WORK TO COMPLETE: After locating the line that contains "Change the following" in the records below, write out exactly that line and each line after it through the one that contains "(0x46 including R/W bit)", and nothing else.

[MATERIAL PROVIDED]

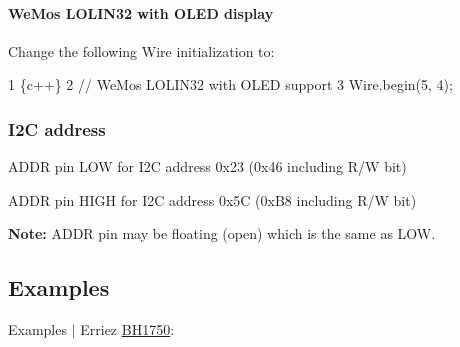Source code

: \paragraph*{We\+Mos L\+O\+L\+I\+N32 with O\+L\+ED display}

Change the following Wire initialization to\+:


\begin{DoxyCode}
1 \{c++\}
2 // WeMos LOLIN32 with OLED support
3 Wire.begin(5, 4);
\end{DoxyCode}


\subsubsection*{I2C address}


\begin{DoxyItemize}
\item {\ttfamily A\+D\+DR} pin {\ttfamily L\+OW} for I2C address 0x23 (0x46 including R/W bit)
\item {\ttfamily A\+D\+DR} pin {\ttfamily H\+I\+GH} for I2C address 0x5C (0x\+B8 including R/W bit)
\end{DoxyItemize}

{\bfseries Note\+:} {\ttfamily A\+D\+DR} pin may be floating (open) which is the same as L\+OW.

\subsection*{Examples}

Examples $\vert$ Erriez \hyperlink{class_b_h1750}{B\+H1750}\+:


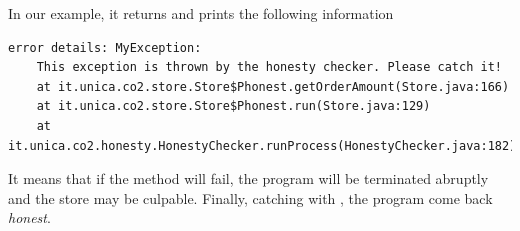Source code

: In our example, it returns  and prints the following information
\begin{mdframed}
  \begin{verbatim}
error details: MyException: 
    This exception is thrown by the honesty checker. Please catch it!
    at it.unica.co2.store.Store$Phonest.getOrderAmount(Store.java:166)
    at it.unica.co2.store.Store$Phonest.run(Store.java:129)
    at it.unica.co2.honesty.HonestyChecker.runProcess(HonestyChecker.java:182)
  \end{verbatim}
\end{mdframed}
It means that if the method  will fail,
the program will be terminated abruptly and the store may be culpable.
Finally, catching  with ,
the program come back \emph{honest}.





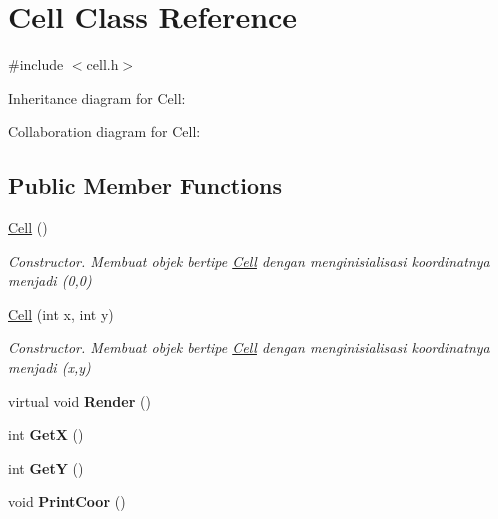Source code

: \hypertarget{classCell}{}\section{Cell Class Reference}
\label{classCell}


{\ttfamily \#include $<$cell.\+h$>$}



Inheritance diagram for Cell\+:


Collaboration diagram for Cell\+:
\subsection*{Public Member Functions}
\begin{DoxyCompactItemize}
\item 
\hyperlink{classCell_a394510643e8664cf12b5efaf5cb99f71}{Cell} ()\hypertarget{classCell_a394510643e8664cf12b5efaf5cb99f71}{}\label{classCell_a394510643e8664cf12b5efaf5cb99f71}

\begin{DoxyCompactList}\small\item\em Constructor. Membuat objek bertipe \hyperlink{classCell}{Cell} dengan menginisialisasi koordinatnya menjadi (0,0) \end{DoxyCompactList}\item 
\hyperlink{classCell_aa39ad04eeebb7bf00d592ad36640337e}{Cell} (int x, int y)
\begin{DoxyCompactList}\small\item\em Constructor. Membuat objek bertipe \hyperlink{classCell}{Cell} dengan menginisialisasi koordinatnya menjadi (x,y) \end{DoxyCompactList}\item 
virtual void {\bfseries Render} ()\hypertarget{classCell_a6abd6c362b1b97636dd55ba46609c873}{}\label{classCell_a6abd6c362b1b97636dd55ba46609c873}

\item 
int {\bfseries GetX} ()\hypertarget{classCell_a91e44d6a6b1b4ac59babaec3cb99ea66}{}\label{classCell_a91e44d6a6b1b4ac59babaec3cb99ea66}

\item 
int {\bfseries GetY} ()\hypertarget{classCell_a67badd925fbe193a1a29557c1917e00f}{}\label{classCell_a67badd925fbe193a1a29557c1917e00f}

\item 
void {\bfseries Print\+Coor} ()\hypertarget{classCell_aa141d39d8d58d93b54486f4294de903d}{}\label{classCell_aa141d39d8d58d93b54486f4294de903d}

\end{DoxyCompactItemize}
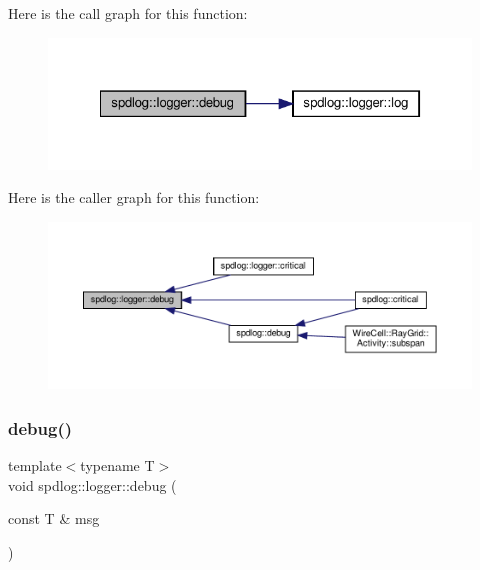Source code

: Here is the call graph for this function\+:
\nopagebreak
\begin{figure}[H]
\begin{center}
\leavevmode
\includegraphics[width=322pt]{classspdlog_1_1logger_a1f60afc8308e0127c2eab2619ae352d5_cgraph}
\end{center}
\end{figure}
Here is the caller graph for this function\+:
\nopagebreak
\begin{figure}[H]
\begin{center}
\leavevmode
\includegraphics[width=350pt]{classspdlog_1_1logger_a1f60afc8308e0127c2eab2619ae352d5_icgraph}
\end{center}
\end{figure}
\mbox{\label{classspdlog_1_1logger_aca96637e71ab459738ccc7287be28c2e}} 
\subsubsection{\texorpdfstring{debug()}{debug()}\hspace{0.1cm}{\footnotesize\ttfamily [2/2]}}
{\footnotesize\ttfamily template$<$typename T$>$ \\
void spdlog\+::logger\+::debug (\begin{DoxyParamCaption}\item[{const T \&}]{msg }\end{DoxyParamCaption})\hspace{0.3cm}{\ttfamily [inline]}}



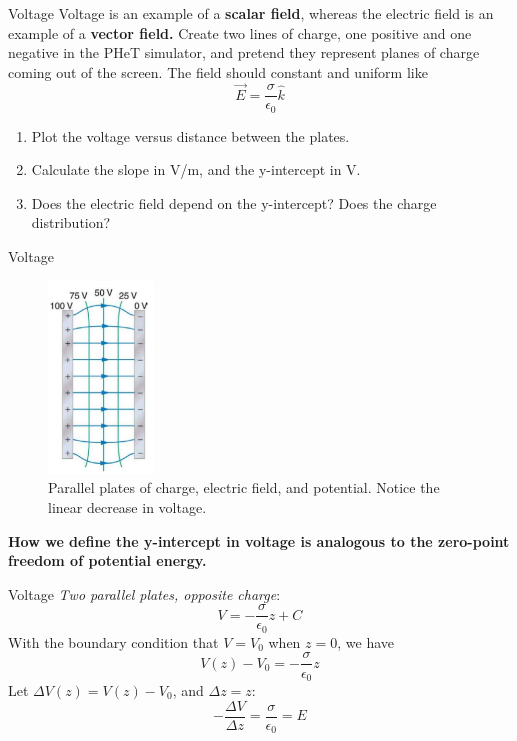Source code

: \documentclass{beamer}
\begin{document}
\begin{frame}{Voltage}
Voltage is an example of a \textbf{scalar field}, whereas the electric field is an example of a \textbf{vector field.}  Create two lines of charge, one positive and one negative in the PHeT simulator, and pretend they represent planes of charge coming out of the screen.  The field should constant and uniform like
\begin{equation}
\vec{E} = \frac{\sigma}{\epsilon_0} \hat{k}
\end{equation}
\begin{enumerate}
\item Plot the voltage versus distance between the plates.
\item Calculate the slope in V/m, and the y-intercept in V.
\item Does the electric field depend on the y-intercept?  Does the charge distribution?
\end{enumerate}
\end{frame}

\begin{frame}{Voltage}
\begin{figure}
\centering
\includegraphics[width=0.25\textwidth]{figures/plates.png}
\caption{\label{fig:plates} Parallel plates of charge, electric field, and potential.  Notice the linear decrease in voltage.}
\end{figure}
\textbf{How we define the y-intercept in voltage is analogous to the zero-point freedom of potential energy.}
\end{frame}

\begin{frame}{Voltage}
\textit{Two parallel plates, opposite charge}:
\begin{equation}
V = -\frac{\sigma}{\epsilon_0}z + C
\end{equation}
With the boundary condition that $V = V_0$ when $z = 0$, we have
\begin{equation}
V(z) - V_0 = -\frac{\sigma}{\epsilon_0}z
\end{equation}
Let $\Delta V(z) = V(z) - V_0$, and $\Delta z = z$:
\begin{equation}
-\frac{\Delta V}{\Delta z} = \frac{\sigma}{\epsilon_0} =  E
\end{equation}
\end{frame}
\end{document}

[/MATERIAL PROVIDED]

EXERCISE ANSWER:
Change the following Wire initialization to\+:


\begin{DoxyCode}
1 \{c++\}
2 // WeMos LOLIN32 with OLED support
3 Wire.begin(5, 4);
\end{DoxyCode}


\subsubsection*{I2C address}


\begin{DoxyItemize}
\item {\ttfamily A\+D\+DR} pin {\ttfamily L\+OW} for I2C address 0x23 (0x46 including R/W bit)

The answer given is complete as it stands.